--- Given records Enclosed Below ---

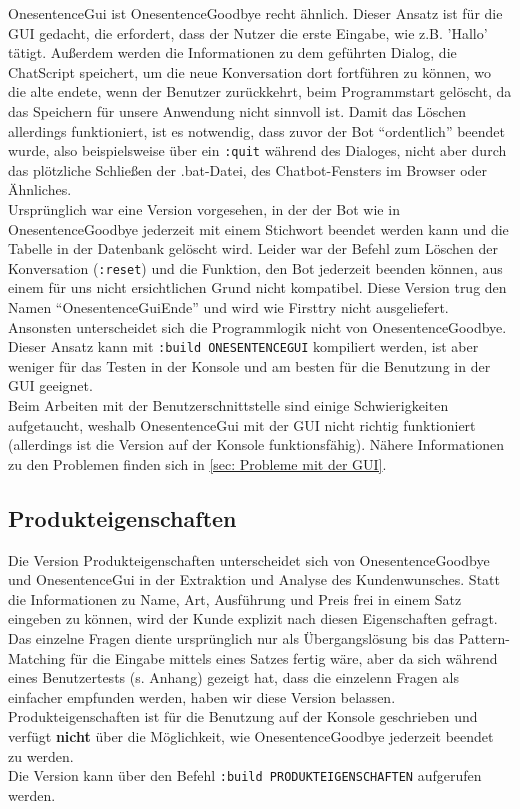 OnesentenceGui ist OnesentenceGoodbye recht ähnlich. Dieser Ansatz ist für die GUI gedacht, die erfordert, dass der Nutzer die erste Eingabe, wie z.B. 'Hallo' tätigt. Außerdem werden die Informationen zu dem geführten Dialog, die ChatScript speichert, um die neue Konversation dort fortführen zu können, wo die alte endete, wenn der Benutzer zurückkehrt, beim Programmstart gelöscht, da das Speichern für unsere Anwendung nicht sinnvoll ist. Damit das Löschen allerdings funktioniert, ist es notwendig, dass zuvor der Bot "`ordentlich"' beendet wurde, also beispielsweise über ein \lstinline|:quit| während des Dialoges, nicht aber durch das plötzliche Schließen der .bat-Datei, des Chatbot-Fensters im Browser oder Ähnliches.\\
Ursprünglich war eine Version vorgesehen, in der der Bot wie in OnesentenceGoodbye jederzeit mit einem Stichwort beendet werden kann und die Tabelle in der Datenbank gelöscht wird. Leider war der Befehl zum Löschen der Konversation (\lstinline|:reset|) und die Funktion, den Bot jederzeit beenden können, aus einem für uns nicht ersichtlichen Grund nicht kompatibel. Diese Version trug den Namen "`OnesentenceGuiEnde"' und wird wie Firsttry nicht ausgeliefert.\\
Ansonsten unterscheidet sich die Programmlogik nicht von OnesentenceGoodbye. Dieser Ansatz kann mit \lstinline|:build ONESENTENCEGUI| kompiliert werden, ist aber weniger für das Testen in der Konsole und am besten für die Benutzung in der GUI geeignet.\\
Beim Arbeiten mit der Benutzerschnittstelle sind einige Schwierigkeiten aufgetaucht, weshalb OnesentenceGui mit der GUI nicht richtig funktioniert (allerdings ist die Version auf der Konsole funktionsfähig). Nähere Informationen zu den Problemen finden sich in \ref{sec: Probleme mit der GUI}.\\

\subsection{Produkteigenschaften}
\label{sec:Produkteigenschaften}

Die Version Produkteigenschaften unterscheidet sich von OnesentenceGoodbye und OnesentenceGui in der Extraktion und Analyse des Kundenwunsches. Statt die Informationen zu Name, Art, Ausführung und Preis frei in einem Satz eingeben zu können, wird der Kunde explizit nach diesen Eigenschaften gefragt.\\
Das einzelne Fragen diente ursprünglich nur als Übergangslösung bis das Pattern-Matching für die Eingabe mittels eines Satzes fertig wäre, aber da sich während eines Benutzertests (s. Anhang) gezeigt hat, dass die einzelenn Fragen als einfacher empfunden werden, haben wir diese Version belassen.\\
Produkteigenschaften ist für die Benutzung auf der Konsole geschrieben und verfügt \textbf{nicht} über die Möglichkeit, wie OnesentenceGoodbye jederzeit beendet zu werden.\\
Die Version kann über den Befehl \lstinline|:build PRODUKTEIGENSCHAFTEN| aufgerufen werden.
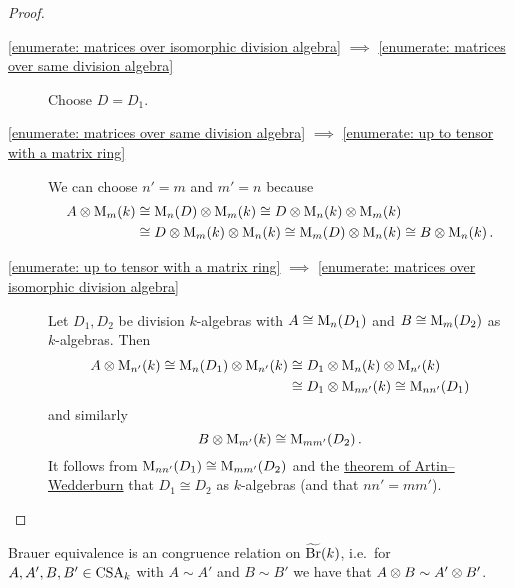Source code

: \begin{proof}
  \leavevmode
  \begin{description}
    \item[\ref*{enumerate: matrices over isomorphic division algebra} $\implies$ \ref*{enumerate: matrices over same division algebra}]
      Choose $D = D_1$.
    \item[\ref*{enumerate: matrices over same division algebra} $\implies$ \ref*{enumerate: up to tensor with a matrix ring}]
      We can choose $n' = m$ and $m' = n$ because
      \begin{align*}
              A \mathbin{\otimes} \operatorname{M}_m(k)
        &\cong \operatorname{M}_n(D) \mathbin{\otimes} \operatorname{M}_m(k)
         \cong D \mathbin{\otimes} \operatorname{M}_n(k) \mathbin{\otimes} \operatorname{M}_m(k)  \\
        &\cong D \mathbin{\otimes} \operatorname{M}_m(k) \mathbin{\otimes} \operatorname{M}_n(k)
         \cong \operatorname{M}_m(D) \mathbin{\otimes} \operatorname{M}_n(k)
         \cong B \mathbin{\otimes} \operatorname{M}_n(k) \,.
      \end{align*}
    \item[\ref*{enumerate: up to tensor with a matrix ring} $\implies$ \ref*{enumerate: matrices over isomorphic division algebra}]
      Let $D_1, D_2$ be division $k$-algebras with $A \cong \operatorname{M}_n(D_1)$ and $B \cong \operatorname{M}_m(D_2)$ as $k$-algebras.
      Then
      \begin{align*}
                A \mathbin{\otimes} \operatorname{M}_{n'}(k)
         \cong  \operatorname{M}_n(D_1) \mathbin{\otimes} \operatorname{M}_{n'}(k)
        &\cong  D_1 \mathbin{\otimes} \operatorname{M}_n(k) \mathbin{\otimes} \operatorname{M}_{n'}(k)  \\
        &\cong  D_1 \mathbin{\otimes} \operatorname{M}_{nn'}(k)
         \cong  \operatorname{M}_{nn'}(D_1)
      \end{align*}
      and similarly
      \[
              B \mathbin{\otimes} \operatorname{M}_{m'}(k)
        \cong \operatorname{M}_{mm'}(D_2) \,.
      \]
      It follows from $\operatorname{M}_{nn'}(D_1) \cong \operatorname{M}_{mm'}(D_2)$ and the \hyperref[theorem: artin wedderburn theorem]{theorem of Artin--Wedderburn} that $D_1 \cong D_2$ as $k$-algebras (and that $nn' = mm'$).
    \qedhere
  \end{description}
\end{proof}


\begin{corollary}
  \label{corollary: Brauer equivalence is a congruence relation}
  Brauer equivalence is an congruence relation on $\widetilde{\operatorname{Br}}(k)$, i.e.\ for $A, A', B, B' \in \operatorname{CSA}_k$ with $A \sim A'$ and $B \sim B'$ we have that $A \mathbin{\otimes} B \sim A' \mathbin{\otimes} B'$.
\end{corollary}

--- End of Enclosed Given records ---

## [Exercise goal]
A faithful copy of each entry is required, and no picture may be carried into it.

## [Expected answer]
 OnesentenceGui ist OnesentenceGoodbye recht ähnlich. Dieser Ansatz ist für die GUI gedacht, die erfordert, dass der Nutzer die erste Eingabe, wie z.B. 'Hallo' tätigt. Außerdem werden die Informationen zu dem geführten Dialog, die ChatScript speichert, um die neue Konversation dort fortführen zu können, wo die alte endete, wenn der Benutzer zurückkehrt, beim Programmstart gelöscht, da das Speichern für unsere Anwendung nicht sinnvoll ist. Damit das Löschen allerdings funktioniert, ist es notwendig, dass zuvor der Bot "`ordentlich"' beendet wurde, also beispielsweise über ein \lstinline|:quit| während des Dialoges, nicht aber durch das plötzliche Schließen der .bat-Datei, des Chatbot-Fensters im Browser oder Ähnliches.\\
Ursprünglich war eine Version vorgesehen, in der der Bot wie in OnesentenceGoodbye jederzeit mit einem Stichwort beendet werden kann und die Tabelle in der Datenbank gelöscht wird. Leider war der Befehl zum Löschen der Konversation (\lstinline|:reset|) und die Funktion, den Bot jederzeit beenden können, aus einem für uns nicht ersichtlichen Grund nicht kompatibel. Diese Version trug den Namen "`OnesentenceGuiEnde"' und wird wie Firsttry nicht ausgeliefert.\\
Ansonsten unterscheidet sich die Programmlogik nicht von OnesentenceGoodbye. Dieser Ansatz kann mit \lstinline|:build ONESENTENCEGUI| kompiliert werden, ist aber weniger für das Testen in der Konsole und am besten für die Benutzung in der GUI geeignet.\\
Beim Arbeiten mit der Benutzerschnittstelle sind einige Schwierigkeiten aufgetaucht, weshalb OnesentenceGui mit der GUI nicht richtig funktioniert (allerdings ist die Version auf der Konsole funktionsfähig). Nähere Informationen zu den Problemen finden sich in \ref{sec: Probleme mit der GUI}.\\

\subsection{Produkteigenschaften}
\label{sec:Produkteigenschaften}

Die Version Produkteigenschaften unterscheidet sich von OnesentenceGoodbye und OnesentenceGui in der Extraktion und Analyse des Kundenwunsches. Statt die Informationen zu Name, Art, Ausführung und Preis frei in einem Satz eingeben zu können, wird der Kunde explizit nach diesen Eigenschaften gefragt.\\
Das einzelne Fragen diente ursprünglich nur als Übergangslösung bis das Pattern-Matching für die Eingabe mittels eines Satzes fertig wäre, aber da sich während eines Benutzertests (s. Anhang) gezeigt hat, dass die einzelenn Fragen als einfacher empfunden werden, haben wir diese Version belassen.\\
Produkteigenschaften ist für die Benutzung auf der Konsole geschrieben und verfügt \textbf{nicht} über die Möglichkeit, wie OnesentenceGoodbye jederzeit beendet zu werden.\\
Die Version kann über den Befehl \lstinline|:build PRODUKTEIGENSCHAFTEN| aufgerufen werden.
Source code

: \begin{proof}
  \leavevmode
  \begin{description}
    \item[\ref*{enumerate: matrices over isomorphic division algebra} $\implies$ \ref*{enumerate: matrices over same division algebra}]
      Choose $D = D_1$.
    \item[\ref*{enumerate: matrices over same division algebra} $\implies$ \ref*{enumerate: up to tensor with a matrix ring}]
      We can choose $n' = m$ and $m' = n$ because
      \begin{align*}
              A \mathbin{\otimes} \operatorname{M}_m(k)
        &\cong \operatorname{M}_n(D) \mathbin{\otimes} \operatorname{M}_m(k)
         \cong D \mathbin{\otimes} \operatorname{M}_n(k) \mathbin{\otimes} \operatorname{M}_m(k)  \\
        &\cong D \mathbin{\otimes} \operatorname{M}_m(k) \mathbin{\otimes} \operatorname{M}_n(k)
         \cong \operatorname{M}_m(D) \mathbin{\otimes} \operatorname{M}_n(k)
         \cong B \mathbin{\otimes} \operatorname{M}_n(k) \,.
      \end{align*}
    \item[\ref*{enumerate: up to tensor with a matrix ring} $\implies$ \ref*{enumerate: matrices over isomorphic division algebra}]
      Let $D_1, D_2$ be division $k$-algebras with $A \cong \operatorname{M}_n(D_1)$ and $B \cong \operatorname{M}_m(D_2)$ as $k$-algebras.
      Then
      \begin{align*}
                A \mathbin{\otimes} \operatorname{M}_{n'}(k)
         \cong  \operatorname{M}_n(D_1) \mathbin{\otimes} \operatorname{M}_{n'}(k)
        &\cong  D_1 \mathbin{\otimes} \operatorname{M}_n(k) \mathbin{\otimes} \operatorname{M}_{n'}(k)  \\
        &\cong  D_1 \mathbin{\otimes} \operatorname{M}_{nn'}(k)
         \cong  \operatorname{M}_{nn'}(D_1)
      \end{align*}
      and similarly
      \[
              B \mathbin{\otimes} \operatorname{M}_{m'}(k)
        \cong \operatorname{M}_{mm'}(D_2) \,.
      \]
      It follows from $\operatorname{M}_{nn'}(D_1) \cong \operatorname{M}_{mm'}(D_2)$ and the \hyperref[theorem: artin wedderburn theorem]{theorem of Artin--Wedderburn} that $D_1 \cong D_2$ as $k$-algebras (and that $nn' = mm'$).
    \qedhere
  \end{description}
\end{proof}


\begin{corollary}
  \label{corollary: Brauer equivalence is a congruence relation}
  Brauer equivalence is an congruence relation on $\widetilde{\operatorname{Br}}(k)$, i.e.\ for $A, A', B, B' \in \operatorname{CSA}_k$ with $A \sim A'$ and $B \sim B'$ we have that $A \mathbin{\otimes} B \sim A' \mathbin{\otimes} B'$.
\end{corollary}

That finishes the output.